How to move future into lambda-expression

Question

I'm using Visual Studio 2013 and i want achieve this line of code

 f = p.get_future();
 auto task =[f = std::move(f)](){
   //use f
 };

I'm aware of the solution here, but unfortunately this doesn't compile under VS2013 (error C2558 no copy-constructor available).

Answer 1

You can use a shared_future. That is easiest.

However, that doesn't help you move. If you really need to move, we can do it with the help of a move_helper function and class:

template<class T, class F=void>
struct move_helper_t {
  T t;
  F f;
  template<class...Args>
  auto operator()(Args&&...args)
  ->typename std::result_of< F&(T&, Args...) >::type
  {
    return f(t, std::forward<Args>(args)...);
  }

  // force right-associativity of `->*`, and
  // invert the stack to get the arguments in the "right" order:
  template<class F1,
    class R0=move_helper_t< T, typename std::decay<F1>::type >
  >
  auto operator->*(F1&& f1)
  -> decltype(
    std::declval<F>()->*
    std::declval<R0>()
  )
  {
    return
      std::move(f)->*
      R0{ std::forward<T>(t), std::forward<F1>(f1) };
  }
};
template<class T>
struct move_helper_t<T,void> {
  T t;
  template<class F>
  auto operator->*(F&& f)
  -> move_helper_t<T, typename std::decay<F>::type>
  {
    return {std::forward<T>(t), std::forward<F>(f)};
  }
};

template<class T>
move_helper_t<std::decay_t<T>>
move_helper( T&& t ) {
  return {std::forward<T>(t)};
}

In MSVC 2013 you may have to declare a constructor in move_helper_t. I do not recall how well written their return {} code was.

f = p.get_future();
task =
  move_helper(std::move(f)) ->*
  [](std::future<int>& f){
    //use f
  };

->* binds the move_helper to the lambda. It then returns a callable object which will be passed the std::future<int>& as the first argument when invoked.

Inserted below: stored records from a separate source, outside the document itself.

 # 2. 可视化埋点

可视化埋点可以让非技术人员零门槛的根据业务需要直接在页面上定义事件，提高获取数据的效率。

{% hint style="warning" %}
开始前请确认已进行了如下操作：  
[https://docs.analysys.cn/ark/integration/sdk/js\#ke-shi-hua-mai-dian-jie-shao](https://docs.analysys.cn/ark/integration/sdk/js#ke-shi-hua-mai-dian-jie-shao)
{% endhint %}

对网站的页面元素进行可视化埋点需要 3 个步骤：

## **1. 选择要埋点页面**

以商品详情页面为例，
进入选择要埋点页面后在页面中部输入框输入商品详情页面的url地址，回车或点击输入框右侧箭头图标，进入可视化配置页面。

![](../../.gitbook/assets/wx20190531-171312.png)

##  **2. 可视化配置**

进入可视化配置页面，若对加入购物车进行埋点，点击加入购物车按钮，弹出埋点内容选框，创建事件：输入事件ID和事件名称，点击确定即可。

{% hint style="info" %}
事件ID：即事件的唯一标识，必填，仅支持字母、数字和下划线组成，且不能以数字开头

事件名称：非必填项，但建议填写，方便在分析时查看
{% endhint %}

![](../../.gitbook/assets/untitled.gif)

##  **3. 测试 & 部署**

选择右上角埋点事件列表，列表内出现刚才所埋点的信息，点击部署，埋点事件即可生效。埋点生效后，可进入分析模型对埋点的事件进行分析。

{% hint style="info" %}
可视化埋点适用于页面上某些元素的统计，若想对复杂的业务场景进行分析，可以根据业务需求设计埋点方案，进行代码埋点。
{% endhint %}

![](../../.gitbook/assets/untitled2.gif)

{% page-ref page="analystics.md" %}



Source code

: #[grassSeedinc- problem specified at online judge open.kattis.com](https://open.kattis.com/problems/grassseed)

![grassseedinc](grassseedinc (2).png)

Because of how it is written, you can even chain it:

auto f = p.get_future();
auto f2 = p2.get_future();
task =
  move_helper(std::move(f)) ->*
  move_helper(std::move(f2)) ->*
  [](std::future<int>& f, std::future<char>& f2){
    //use f
  };

to move more than one argument into the lambda.

In both cases, task can be invoked by task() -- the ->* operation binds the lambda up and passes the futures when invoked.

Live example.

Note that this solves the problem of moving the future into the lambda. If you want to store the lambda in a std::function, this will not help you, as functions must be copyable.

template<class F>
struct shared_function {
  std::shared_ptr<F> pf;
  template<class ...Args>
  typename std::result_of<F&(Args...)>::type
  operator()(Args&&...args) const {
   return (*pf)(std::forward<Args>(args)...);
  }
};
template<class F,
  class dF=typename std::decay<F>::type
>
shared_function< dF >
make_shared_function( F&& f ) {
  return {std::make_shared<dF>(std::forward<F>(f))};
}

this takes a movable lambda and wraps it in a shared pointer and exposes operator() for you. But first taking a future moving it into a lambda via the above technique, and then wrapping that lambda in a shared function to pass it to a std::function is ridiculous: just use a shared_future in the first place.

As an aside, in theory, a packaged_task only requires move, but I am uncertain if MSVC2013 supports that requirement.